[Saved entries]
__________________________________________________

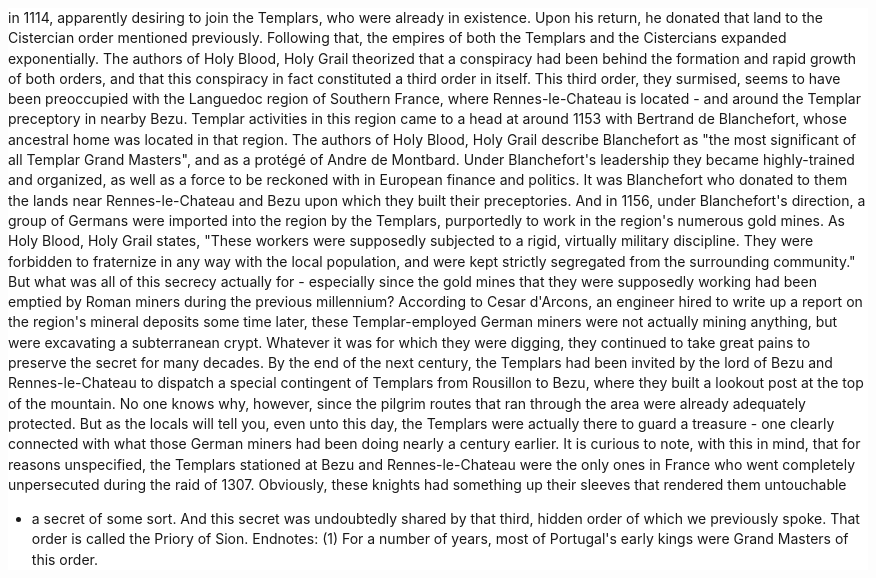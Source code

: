 in 1114, apparently desiring to join the Templars, who were already in
existence. Upon his return, he donated that land to the Cistercian order
mentioned previously. Following that, the empires of both the Templars and
the Cistercians expanded exponentially.
The authors of Holy Blood, Holy Grail theorized
that a conspiracy had been behind the formation and rapid growth of both
orders, and that this conspiracy in fact constituted a third order in
itself.
This third order, they surmised, seems to have been preoccupied with the
Languedoc region of Southern France, where
Rennes-le-Chateau is located -
and around the Templar preceptory in nearby Bezu. Templar activities in this
region came to a head at around 1153 with Bertrand de Blanchefort, whose
ancestral home was located in that region. The authors of Holy Blood, Holy
Grail describe Blanchefort as "the most significant of all Templar Grand
Masters", and as a protégé of Andre de Montbard.
Under Blanchefort's leadership they became
highly-trained and organized, as well as a force to be reckoned with in
European finance and politics. It was Blanchefort who donated to them the
lands near Rennes-le-Chateau and Bezu upon which they built their
preceptories. And in 1156, under Blanchefort's direction, a group of Germans
were imported into the region by the Templars, purportedly to work in the
region's numerous gold mines.
As Holy Blood, Holy Grail states,
"These workers were supposedly subjected to
a rigid, virtually military discipline. They were forbidden to
fraternize in any way with the local population, and were kept strictly
segregated from the surrounding community."
But what was all of this secrecy actually for -
especially since the gold mines that they were supposedly working had been
emptied by Roman miners during the previous millennium?
According to Cesar d'Arcons, an engineer hired
to write up a report on the region's mineral deposits some time later, these
Templar-employed German miners were not actually mining anything, but were
excavating a subterranean crypt.
Whatever it was for which they were digging, they continued to take great
pains to preserve the secret for many decades. By the end of the next
century, the Templars had been invited by the lord of Bezu and
Rennes-le-Chateau to dispatch a special contingent of Templars from
Rousillon to Bezu, where they built a lookout post at the top of the
mountain.
No one knows why, however, since the pilgrim
routes that ran through the area were already adequately protected. But as
the locals will tell you, even unto this day, the Templars were actually
there to guard a treasure - one clearly connected with what those German
miners had been doing nearly a century earlier.
It is curious to note, with this in mind, that for reasons unspecified, the
Templars stationed at Bezu and Rennes-le-Chateau were the only ones in
France who went completely unpersecuted during the raid of 1307. Obviously,
these knights had something up their sleeves that rendered them untouchable
- a secret of some sort.
And this secret was undoubtedly shared by that
third, hidden order of which we previously spoke.
That order is called the Priory of Sion.
Endnotes:
(1) For a number of years, most of
Portugal's early kings were Grand Masters of this order.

__________________________________________________

— Assigned task —
A word-for-word copy of the lines above from the one with "region came to" through the one with "supposedly subjected to", inclusive, is the only output wanted.

— Answer section —
region came to a head at around 1153 with Bertrand de Blanchefort, whose
ancestral home was located in that region. The authors of Holy Blood, Holy
Grail describe Blanchefort as "the most significant of all Templar Grand
Masters", and as a protégé of Andre de Montbard.
Under Blanchefort's leadership they became
highly-trained and organized, as well as a force to be reckoned with in
European finance and politics. It was Blanchefort who donated to them the
lands near Rennes-le-Chateau and Bezu upon which they built their
preceptories. And in 1156, under Blanchefort's direction, a group of Germans
were imported into the region by the Templars, purportedly to work in the
region's numerous gold mines.
As Holy Blood, Holy Grail states,
"These workers were supposedly subjected to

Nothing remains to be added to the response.